Well it may be a little too early to tell for sure, due to the last minute and rushed nature of the deal and the fact that neither the UK or the EU side has been very forthcoming with information and guidance for companies on what we are supposed to do. To be honest it’s very clear that our industry was one of the pawns in the negotiation and that profound changes have been made that affect us deeply but with absolutely no consultation with the industry, and a total lack of respect and understanding towards the business as a whole.
Another thing which is clear is that the UK has gone for a hard-core bureaucratic approach – asking for many things that no other non-EU country requires for wine imports. Items 3, 5 & 7 on my list below literally do not exist in any other major market, and if you add all the additional costs and time wasted on all the new requirements below, to the UK’s world leading duty levels, and the very competitive nature of the market itself with powerful chains that dictate what they want from suppliers it is really the world’s hardest market to sell to right now. The situation is just as bad – actually worse – for non-EU suppliers too.
Things are however moving towards a conclusion and many changes have now become evident, so here is a list of what we know so far. Starting with more banal, simple things and going onwards to more complex and difficult:
1. Fumigated pallets.
The UK requires ISPM 15 fumigated pallets from 1 Jan, which are harder to get hold of and more expensive.
2. Preferential origin.
From 1 Jan the UK requires all EU suppliers of wine to prove preferential origin of the goods (i.e. that they and the packaging materials are from the EU). For lower value shipments there is a simpler declaration, but for the vast majority of commercial shipments, those of a value over €6000, registration on the EU’s register of exporters (REX) is required. This is not as simple as it says on various DEFRA and EU sites, it took me about 2 weeks and a lot of admin – putting together certificates and declaration from 30 grape suppliers and 10 dry goods suppliers as to the origin of all our inputs.

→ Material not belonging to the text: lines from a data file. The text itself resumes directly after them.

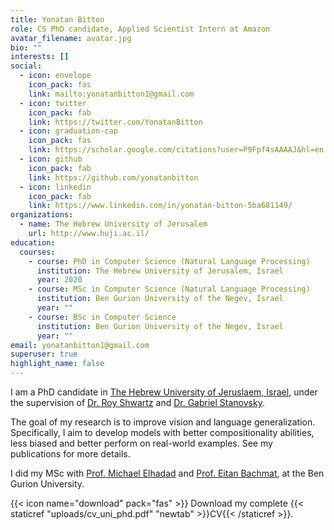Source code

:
 ```yaml
---
title: Yonatan Bitton
role: CS PhD candidate, Applied Scientist Intern at Amazon
avatar_filename: avatar.jpg
bio: ""
interests: []
social:
  - icon: envelope
    icon_pack: fas
    link: mailto:yonatanbitton1@gmail.com
  - icon: twitter
    icon_pack: fab
    link: https://twitter.com/YonatanBitton
  - icon: graduation-cap
    icon_pack: fas
    link: https://scholar.google.com/citations?user=P9Fpf4sAAAAJ&hl=en
  - icon: github
    icon_pack: fab
    link: https://github.com/yonatanbitton
  - icon: linkedin
    icon_pack: fab
    link: https://www.linkedin.com/in/yonatan-bitton-5ba681149/
organizations:
  - name: The Hebrew University of Jerusalem
    url: http://www.huji.ac.il/
education:
  courses:
    - course: PhD in Computer Science (Natural Language Processing)
      institution: The Hebrew University of Jerusalem, Israel
      year: 2020
    - course: MSc in Computer Science (Natural Language Processing)
      institution: Ben Gurion University of the Negev, Israel
      year: ""
    - course: BSc in Computer Science
      institution: Ben Gurion University of the Negev, Israel
      year: ""
email: yonatanbitton1@gmail.com
superuser: true
highlight_name: false
---
```

I am a PhD candidate in [The Hebrew University of Jeruslaem, Israel](http://www.huji.ac.il/), under the supervision of [Dr. Roy Shwartz](https://schwartz-lab-huji.github.io/) and [Dr. Gabriel Stanovsky](https://gabrielstanovsky.github.io/).

The goal of my research is to improve vision and language generalization. Specifically, I aim to develop models with better compositionality abilities, less biased and better perform on real-world examples. See my publications for more details. 

I did my MSc with [Prof. Michael Elhadad](http://www.cs.bgu.ac.il/~elhadad) and [Prof. Eitan Bachmat](http://www.cs.bgu.ac.il/~ebachmat/), at the Ben Gurion University.

{{< icon name="download" pack="fas" >}} Download my complete {{< staticref "uploads/cv_uni_phd.pdf" "newtab" >}}CV{{< /staticref >}}.
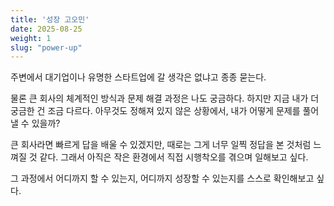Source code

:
 ```yaml
---
title: '성장 고오민'
date: 2025-08-25
weight: 1
slug: "power-up"
---
```


주변에서 대기업이나 유명한 스타트업에 갈 생각은 없냐고 종종 묻는다.

물론 큰 회사의 체계적인 방식과 문제 해결 과정은 나도 궁금하다. 하지만 지금 내가 더 궁금한 건 조금 다르다.
아무것도 정해져 있지 않은 상황에서, 내가 어떻게 문제를 풀어낼 수 있을까?

큰 회사라면 빠르게 답을 배울 수 있겠지만, 때로는 그게 너무 일찍 정답을 본 것처럼 느껴질 것 같다. 그래서 아직은 작은 환경에서 직접 시행착오를 겪으며 일해보고 싶다.

그 과정에서 어디까지 할 수 있는지, 어디까지 성장할 수 있는지를 스스로 확인해보고 싶다.
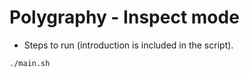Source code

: # Polygraphy - Inspect mode

+ Steps to run (introduction is included in the script).

```shell
./main.sh
```
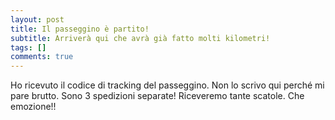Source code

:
 ```yaml
---
layout: post
title: Il passeggino è partito!
subtitle: Arriverà qui che avrà già fatto molti kilometri!
tags: []
comments: true
---
```


Ho ricevuto il codice di tracking del passeggino. Non lo scrivo qui perché mi pare brutto. Sono 3 spedizioni separate! Riceveremo tante scatole. Che emozione!!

3. More detailed invoices.
UK customs are requiring all invoices now contain more information than normal, Incoterms, customs codes, and statements of preferential origin, EORI numbers etc.
4. Importer labeling from Sept 2022.
Each and every wine label will have to have the importer address on it. As many companies have a wide range of labels and importers, this work needs to be started sooner rather than later as the labels move through the supply chain much slower than the politicians imagine. No longer can we sell one brand to multiple importers in the UK with the same label, everything now has to be bespoke so there are lots of inventory issues.
5. Long term supplier certificate.
This one, frankly, seems pointless to me – it’s just a declaration for each importer with the 10-digit Taric customs codes for each one – it’s just a repeat of information which is already on the customs declaration and commercial invoice really. But apparently its used in the UK for VAT issues so it’s important to do it.
6. Export and import declarations.
These are not in themselves that difficult to do (if you use a customs clearance agent to do them, doing them yourself is pretty hardcore), but they are cumbersome and expensive at about €75 on export and another €75 for your customer in the UK. In our case where we use the closest local customs office 25 km from the winery and who insist on physically checking every truck – we have to send the truck physically to the customs office by 12 noon each day, which means we can only load for the UK basically half a day.
7. UK wine import certificates.
We were all glad to hear about the demise of the threatened Vi1 documents, but…..! These certificates will come into use for imports from 1 June 2021, but for suppliers using EU logistics hubs for UK supermarkets it’s recommendable to already have the certificates from mid-April. One certificate is required for every wine on every import declaration/invoice. The certificates are completed by the suppliers but supervised by the local wine authorities in each EU country. They are not that hard to complete – with 8 pieces of information, details of the suppliers and client, quantity of each wine, colour, alcohol, customs code etc. But as they are for every delivery for every wine that means there will be lots of them, especially for the smaller importers and the fine wine trade with shipments of multiple products in small quantities.
Equally, for supermarket suppliers using EU distribution hubs who split shipments from EU suppliers and send to multiple UK distribution centres, the certificates will need to be done for each shipment crossing the UK border thus multiplying the number of them from a few certificates per truck to easily 15-20 certificates per truck leaving the winery.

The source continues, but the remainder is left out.